Indeed such complete isolation of software components (database instances, web applications, network services, and the like) that are currently squeezed together on the same server should greatly improve system robustness due to the possibility of real-time component hot-swap or upgrade and completely eliminating software installation, deployment and patch conflicts that plague large servers of today.
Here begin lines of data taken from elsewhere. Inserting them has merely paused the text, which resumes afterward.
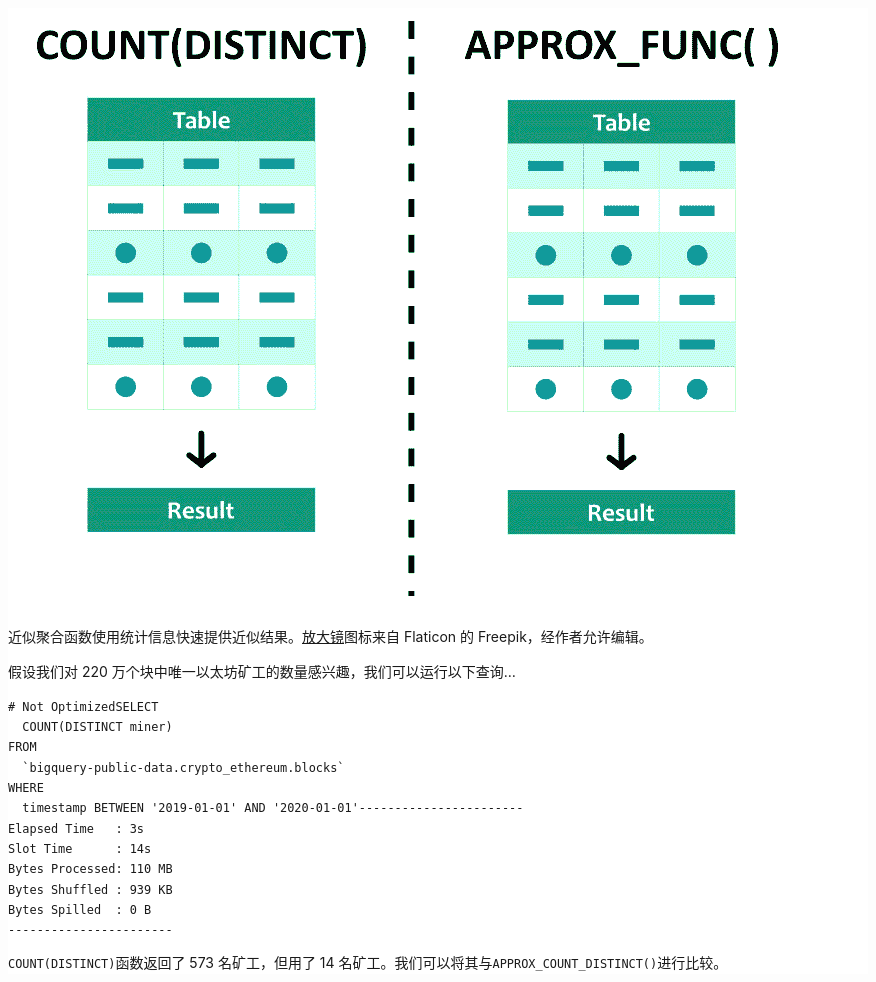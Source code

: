 ![](img/de89e1947eecaa6aea4f98f47ac27702.png)

近似聚合函数使用统计信息快速提供近似结果。[放大镜](https://www.flaticon.com/free-icon/statistics_2920326?k=1650474651450)图标来自 Flaticon 的 Freepik，经作者允许编辑。

假设我们对 220 万个块中唯一以太坊矿工的数量感兴趣，我们可以运行以下查询…

```
# Not OptimizedSELECT
  COUNT(DISTINCT miner)
FROM
  `bigquery-public-data.crypto_ethereum.blocks`
WHERE
  timestamp BETWEEN '2019-01-01' AND '2020-01-01'-----------------------
Elapsed Time   : 3s
Slot Time      : 14s
Bytes Processed: 110 MB
Bytes Shuffled : 939 KB
Bytes Spilled  : 0 B
-----------------------
```

`COUNT(DISTINCT)`函数返回了 573 名矿工，但用了 14 名矿工。我们可以将其与`APPROX_COUNT_DISTINCT()`进行比较。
When and if that happens depends on two factors energy costs and code optimization efficiency. The former drives the latter. Therefore further increase in energy prices is likely to result in gradual reduction of the role of CPU in computer system, more optimized code and return towards single-processor/single-task special-purpose computing paradigm. On the other hand this vision may never materialize if a technological breakthrough occurs on manufacturing side that would allow further CPU speed increases without the increased energy dissipation (quantum computing, advances in superconductors, photonics, and so on). However, one thing is clear -- the role of CPU performance is definitely waning, and if a radical new technology fails to materialize quickly we will be compelled to write more efficient code for power consumption costs and reasons.